The study identified a distinct subpopulation of DR serotonergic neurons projecting specifically to the VTA (5-HTDR→VTA neurons). These neurons showed significantly reduced spontaneous firing rates and intrinsic excitability in mice susceptible to CSDS compared to controls and resilient mice. Optogenetic inhibition of 5-HTDR→VTA neurons following subthreshold social defeat stress promoted stress vulnerability in stress-naive animals, while chronic silencing induced vulnerability in mice initially resilient to CSDS. Conversely, enhanced excitatory synaptic inputs onto 5-HTDR→VTA neurons were observed in resilient mice, and activation of this pathway conferred stress resilience. Bidirectional manipulation of the 5-HTDR→VTA pathway demonstrated that it is both necessary and sufficient for regulating vulnerability to social stress. The study also found that VTA neurons received both glutamatergic excitatory and serotonergic inhibitory inputs from the DR. In resilient mice, there was an increase in the frequency of spontaneous excitatory postsynaptic currents (sEPSCs) in 5-HTDR→VTA neurons, suggesting a potential mechanism for resilience.
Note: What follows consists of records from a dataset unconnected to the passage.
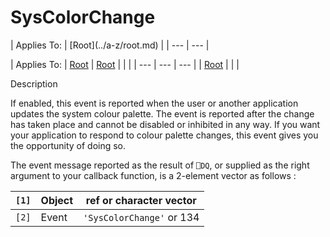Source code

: 




<h1 class="heading"><span class="name">SysColorChange</span></h1>
| Applies To: | [Root](../a-z/root.md) |
| --- | ---  |

| Applies To: | [Root](../a-z/root.md) | [Root](../a-z/root.md) |  |  |
| --- | --- | ---  |
| [Root](../a-z/root.md) |  |  |


Description


If enabled, this event is reported when the user or another application updates the system colour palette. The event is reported after the change has taken place and cannot be disabled or inhibited in any way. If you want your application to respond to colour palette changes, this event gives you the opportunity of doing so.


The event message reported as the result of `⎕DQ`, or supplied as the right argument to your callback function, is a 2-element vector as follows :

| `[1]` | Object | ref or character vector |
| --- | --- | ---  |
| `[2]` | Event | `'SysColorChange'` or 134 |



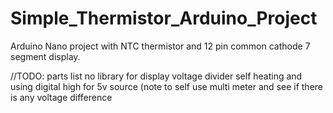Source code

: # Simple_Thermistor_Arduino_Project
Arduino Nano project with NTC thermistor and 12 pin common cathode 7 segment display.

//TODO: 
parts list
no library for display
voltage divider
self heating and using digital high for 5v source (note to self use multi meter and see if there is any voltage difference

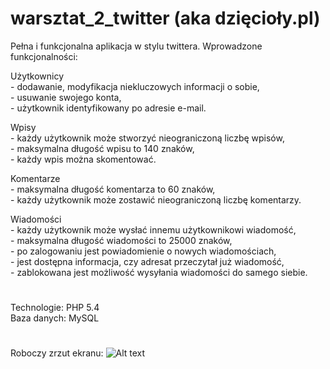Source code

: # warsztat_2_twitter (aka dzięcioły.pl)

Pełna i funkcjonalna aplikacja w stylu twittera. Wprowadzone funkcjonalności:    

Użytkownicy    
    - dodawanie, modyfikacja niekluczowych informacji o sobie,   
    - usuwanie swojego konta,    
    - użytkownik identyfikowany po adresie e-mail.   

Wpisy   
    - każdy użytkownik może stworzyć nieograniczoną liczbę wpisów,   
    - maksymalna długość wpisu to 140 znaków,     
    - każdy wpis można skomentować.   

Komentarze   
    - maksymalna długość komentarza to 60 znaków,   
    - każdy użytkownik może zostawić nieograniczoną liczbę komentarzy.   
   
Wiadomości   
    - każdy użytkownik może wysłać innemu użytkownikowi wiadomość,   
    - maksymalna długość wiadomości to 25000 znaków,     
    - po zalogowaniu jest powiadomienie o nowych wiadomościach,   
    - jest dostępna informacja, czy adresat przeczytał już wiadomość,    
    - zablokowana jest możliwość wysyłania wiadomości do samego siebie.    

#
Technologie: PHP 5.4     
Baza danych: MySQL   
#

Roboczy zrzut ekranu:
![Alt text](https://images86.fotosik.pl/19/7c3ea4171409a55a.png "sowy_i_dzięcioły")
The findings demonstrate that the 5-HTDR→VTA serotonergic circuit plays a crucial role in mediating susceptibility to social stress. Decreased activity in this circuit is associated with vulnerability, while increased activity promotes resilience. The results support both the serotonergic neurotransmission and diathesis-stress hypotheses of psychiatric disorders. The study clarifies that treating DR serotonergic neurons as a homogenous population may lead to conflicting results, as different subpopulations may exhibit distinct functional roles. The findings support the notion that specific serotonergic circuits, such as the 5-HTDR→VTA pathway, might be key targets for developing novel therapies for stress-related disorders. The co-release of glutamate with serotonin from 5-HTDR→VTA neurons highlights the complex neurochemical interactions involved in regulating stress responses. Further research is needed to identify the precise upstream pathways influencing this circuit and the specific downstream effects within the VTA.
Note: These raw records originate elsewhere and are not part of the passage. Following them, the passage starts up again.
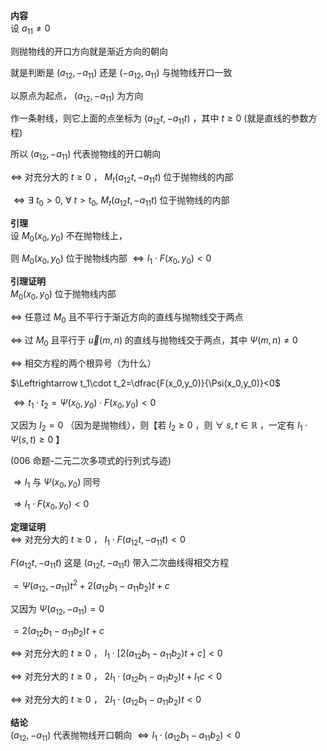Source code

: **内容**  
设 $a_{11}\neq0$  
  
则抛物线的开口方向就是渐近方向的朝向  
  
就是判断是 $(a_{12},-a_{11})$ 还是 $(-a_{12},a_{11})$ 与抛物线开口一致  
  
以原点为起点， $(a_{12},-a_{11})$ 为方向  
  
作一条射线，则它上面的点坐标为 $(a_{12}t,-a_{11}t)$ ，其中 $t\geq0$ (就是直线的参数方程)  
  
所以 $(a_{12},-a_{11})$ 代表抛物线的开口朝向  
  
$\Leftrightarrow$ 对充分大的 $t\geq0$ ， $M_t(a_{12}t,-a_{11}t)$ 位于抛物线的内部  
  
$\Leftrightarrow\exists\ t_0>0,\ \forall\ t>t_0,\ M_t(a_{12}t,-a_{11}t)$ 位于抛物线的内部  
  
**引理**  
设 $M_0(x_0,y_0)$ 不在抛物线上，  
  
则 $M_0(x_0,y_0)$ 位于抛物线内部 $\Leftrightarrow I_1\cdot F(x_0,y_0)<0$  
  
**引理证明**  
$M_0(x_0,y_0)$ 位于抛物线内部  
  
$\Leftrightarrow$ 任意过 $M_0$ 且不平行于渐近方向的直线与抛物线交于两点  
  
$\Leftrightarrow$ 过 $M_0$ 且平行于 $\vec u(m,n)$ 的直线与抛物线交于两点，其中 $\Psi(m,n)\neq0$  
  
$\Leftrightarrow$ 相交方程的两个根异号（为什么）  
  
$\Leftrightarrow t_1\cdot t_2=\dfrac{F(x_0,y_0)}{\Psi(x_0,y_0)}<0$  
  
$\Leftrightarrow t_1\cdot t_2=\Psi(x_0,y_0)\cdot F(x_0,y_0)<0$  
  
又因为 $I_2=0$ （因为是抛物线），则【若 $I_2\geq0$ ，则 $\forall\ s,t\in\mathbb R$ ，一定有 $I_1\cdot\Psi(s,t)\geq0$ 】  
  
(006 命题-二元二次多项式的行列式与迹)  
  
$\Rightarrow I_1$ 与 $\Psi(x_0,y_0)$ 同号  
  
$\Rightarrow I_1\cdot F(x_0,y_0)<0$  
  
**定理证明**  
$\Leftrightarrow$ 对充分大的 $t\geq0$ ， $I_1\cdot F(a_{12}t,-a_{11}t)<0$  
  
$F(a_{12}t,-a_{11}t)$ 这是 $(a_{12}t,-a_{11}t)$ 带入二次曲线得相交方程  
  
$=\Psi(a_{12},-a_{11})t^2+2(a_{12}b_1-a_{11}b_2)t+c$  
  
又因为 $\Psi(a_{12},-a_{11})=0$  
  
$=2(a_{12}b_1-a_{11}b_2)t+c$  
  
$\Leftrightarrow$ 对充分大的 $t\geq0$ ， $I_1\cdot[2(a_{12}b_1-a_{11}b_2)t+c]<0$  
  
$\Leftrightarrow$ 对充分大的 $t\geq0$ ， $2I_1\cdot(a_{12}b_1-a_{11}b_2)t+I_1c<0$  
  
$\Leftrightarrow$ 对充分大的 $t\geq0$ ， $2I_1\cdot(a_{12}b_1-a_{11}b_2)t<0$  
  
**结论**  
$(a_{12},-a_{11})$ 代表抛物线开口朝向 $\Leftrightarrow I_1\cdot(a_{12}b_1-a_{11}b_2)<0$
This study identified a discrete serotonergic circuit, 5-HTDR→VTA neurons, as a critical regulator of vulnerability to social stress. The bidirectional manipulation of this circuit demonstrates its crucial role in determining stress resilience. These findings suggest that therapeutic strategies targeting this specific circuit could be effective in preventing or treating stress-related psychiatric disorders. Future research should focus on identifying the upstream brain regions modulating this circuit and the specific VTA cell types involved.
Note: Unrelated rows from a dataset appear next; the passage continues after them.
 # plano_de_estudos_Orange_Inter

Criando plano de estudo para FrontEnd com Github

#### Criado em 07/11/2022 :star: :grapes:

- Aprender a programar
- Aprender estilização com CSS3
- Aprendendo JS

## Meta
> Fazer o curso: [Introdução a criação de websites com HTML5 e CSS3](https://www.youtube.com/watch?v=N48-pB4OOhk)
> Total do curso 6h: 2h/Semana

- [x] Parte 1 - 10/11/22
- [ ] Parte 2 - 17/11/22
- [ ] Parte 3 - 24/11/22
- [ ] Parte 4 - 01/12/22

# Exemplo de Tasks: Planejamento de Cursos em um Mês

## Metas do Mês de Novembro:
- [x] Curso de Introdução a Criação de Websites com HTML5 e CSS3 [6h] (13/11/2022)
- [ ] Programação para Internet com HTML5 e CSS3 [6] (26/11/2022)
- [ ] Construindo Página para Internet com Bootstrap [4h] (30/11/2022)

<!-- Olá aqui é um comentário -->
The study primarily used male mice, limiting the generalizability to female mice. The chronic social defeat stress model, while widely used, may not fully capture the complexity of human stress experiences. The optogenetic manipulations, while precise, might not entirely mimic the natural dynamics of serotonergic neurotransmission. Further investigation is needed to fully elucidate the complex interplay of neurotransmitters and synaptic plasticity within this circuit in various stress models and in both sexes.